The Best Pizza Ever (says I)

Homemade Pizza

I used to think I was an incurable sweet tooth, but lately I’ve been finding that the thing I most crave on cheat days is pizza. Not that greasy, two-dimensional slab of New York-style pizza, or the seemingly perfectly uniform discs that one orders from any chain pizza restaurant, but the thick, imperfectly made, bready pizza. The bread to cheese to topping ratio has to be just so, y’know? After trying many a local restaurant’s pizza, and even more desperately, picking up something frozen from the corner store, I finally decided that if I wanted it done right, I’d just have to do it myself.

Reader, let me tell you, I think I’ve discovered heaven. In a possibly constipation-inducing form.

Me being me, I had to go off the deep end and buy myself not any old pizza stone, but a heavy slab of baking steel. Pricy, and takes a bit of muscle to heft it in and out of the oven, but seriously worth every penny, I have come to learn. Because of this:

Homemade Pizza

A perfectly cooked crust to make the gods weep.


Make this pizza crust. You’ll have enough dough to save for later pizzas. Glorious.

Instead of your typical tomato sauce, mince 4-6 garlic cloves (or as much or as little as you can possibly stand) and let them sit in a bowl of maybe 4 Tbs of extra virgin olive oil. I adopted an olive tree from Nudo Italia and get olive oil deliveries quarterly. It’s totally worth it if you love good olive oil. Brush on to the surface of your pie-formed pizza dough. Sprinkle your dough with a pinch of salt.

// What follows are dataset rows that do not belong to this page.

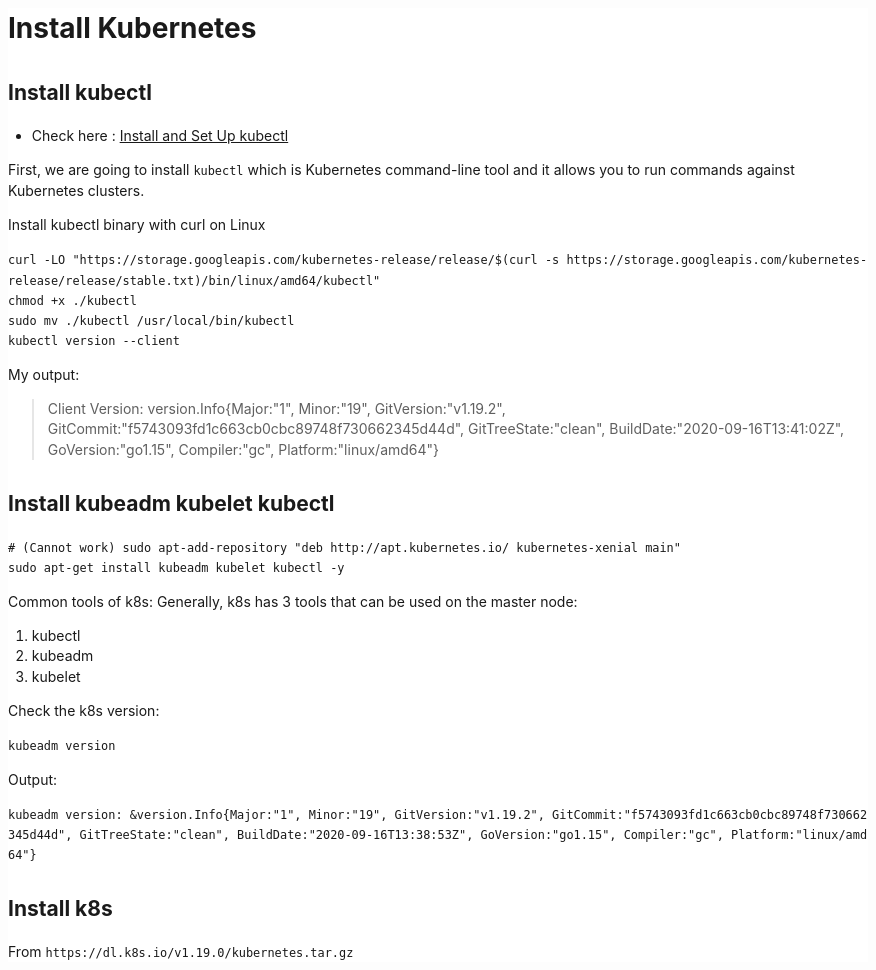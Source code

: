 # Install Kubernetes

## Install kubectl

- Check here : [Install and Set Up kubectl](https://kubernetes.io/docs/tasks/tools/install-kubectl/)

First, we are going to install `kubectl` which is Kubernetes command-line tool and it allows you to run commands against Kubernetes clusters.

Install kubectl binary with curl on Linux 

```
curl -LO "https://storage.googleapis.com/kubernetes-release/release/$(curl -s https://storage.googleapis.com/kubernetes-release/release/stable.txt)/bin/linux/amd64/kubectl" 
chmod +x ./kubectl
sudo mv ./kubectl /usr/local/bin/kubectl
kubectl version --client
```

My output:
>Client Version: version.Info{Major:"1", Minor:"19", GitVersion:"v1.19.2", GitCommit:"f5743093fd1c663cb0cbc89748f730662345d44d", GitTreeState:"clean", BuildDate:"2020-09-16T13:41:02Z", GoVersion:"go1.15", Compiler:"gc", Platform:"linux/amd64"}

## Install kubeadm kubelet kubectl

```
# (Cannot work) sudo apt-add-repository "deb http://apt.kubernetes.io/ kubernetes-xenial main"
sudo apt-get install kubeadm kubelet kubectl -y
```

Common tools of k8s:
Generally, k8s has 3 tools that can be used on the master node:

1. kubectl
2. kubeadm
3. kubelet

Check the k8s version:
```
kubeadm version
```

Output:
```
kubeadm version: &version.Info{Major:"1", Minor:"19", GitVersion:"v1.19.2", GitCommit:"f5743093fd1c663cb0cbc89748f730662345d44d", GitTreeState:"clean", BuildDate:"2020-09-16T13:38:53Z", GoVersion:"go1.15", Compiler:"gc", Platform:"linux/amd64"}
```
## Install k8s

From `https://dl.k8s.io/v1.19.0/kubernetes.tar.gz`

Add some thin slices of smoked mozzarella, caramelized yellow onion, cherry tomatoes, and baby spinach. This is a genius combination, and worth the time and effort it takes to caramelize those onions. Trust me.

Remember to be sparing in your use of toppings. Less is more, a little goes a long way, etcetera.

Follow the recommended usage for your pizza stone/baking sheet/baking steel. Times and temperatures and rack placement differ, but can I make one last plea to get some baking steel? Your mouth will thank you.

I’ve never actually been sent into a nirvana-like bliss by pizza before, but all of this did the trick.


Arturo, looking very Godfather-esque here, agrees, because he’s just a cat and I can project human emotions onto him whenever I want.

One day I’ll stop being lazy and get back to using my SLR again. Today is not that day.


Sunday Afternoons

They’re my favorite. I don’t know why. Maybe because I know the regular grind of the work week–where your time and self are not your own, bought and paid for, for 9+ hours of the day–is imminent. Now is precious. I get most of my inspiration and motivation on Sunday afternoons.

Sunday Afternoons

When I adopted a mostly paleo diet, I had to give up a lot of treasured foods. Rosemary Breakfast Potatoes. Man, I made some mean breakfast potatoes. Now, I try to not eat potatoes at all. Though I admit that if I find a stray potato among any vegetable side dish I pick up from a cafe for lunch, that potato gets eaten with relish.

Fortunately, my saving grace has been the reluctantly paleo-friendly sweet potato. I have a new found appreciation for them, having only previously encountered them as sugary treats during holiday meals. Savory sweet potatoes are a wonder. These are what I make for breakfast on lazy Sunday afternoons now.

(Yes, I eat my breakfasts in the afternoon on Sundays.)

Breakfast Sweet Potatoes

Savory Breakfast Sweet Potatoes for Two: 2 sweet potatoes, washed, cubed, but please leave the skins on. Texture and taste are important here. In a non-stick frying pan, slowly saute sweet potatoes over medium heat with ghee (or your fat of choice). Season with salt, garlic powder, and black pepper. I don’t stir these too often in order to let them cook and caramelize a bit on each side. Toss in one chopped yellow onion when the sweet potatoes are about three quarters of the way to how you like them done. Cook it all until your onions are tender and semi-translucent or until done.

Enjoy, enjoy, enjoy.

Sunday Afternoons 2

This is definitely how it is

Roasting Brussel Sprouts

After many, many permutations, I think I’ve perfected roasted brussel sprouts. For me, at least.

In a mixing bowl, combine halved brussel sprouts with generous amounts of extra virgin olive oil, garlic powder, salt, and pepper. Spread the brussel sprouts over a baking sheet. Garnish with freshly grated Parmesan cheese and crushed red pepper for a kick. Roast at 400 F for 15-18 minutes.

Remove from oven. If you’re lucky, there will be all sorts of browned, crispy bits.

Add even more grated cheese.

Throw on a poached egg or two.

This is a simple, utterly wonderful, summer dinner.

Arturo Portrait

This is a cat. My cat, to be precise. He may look innocent, but don’t let that fool you. He understands deeply what it means to hunger.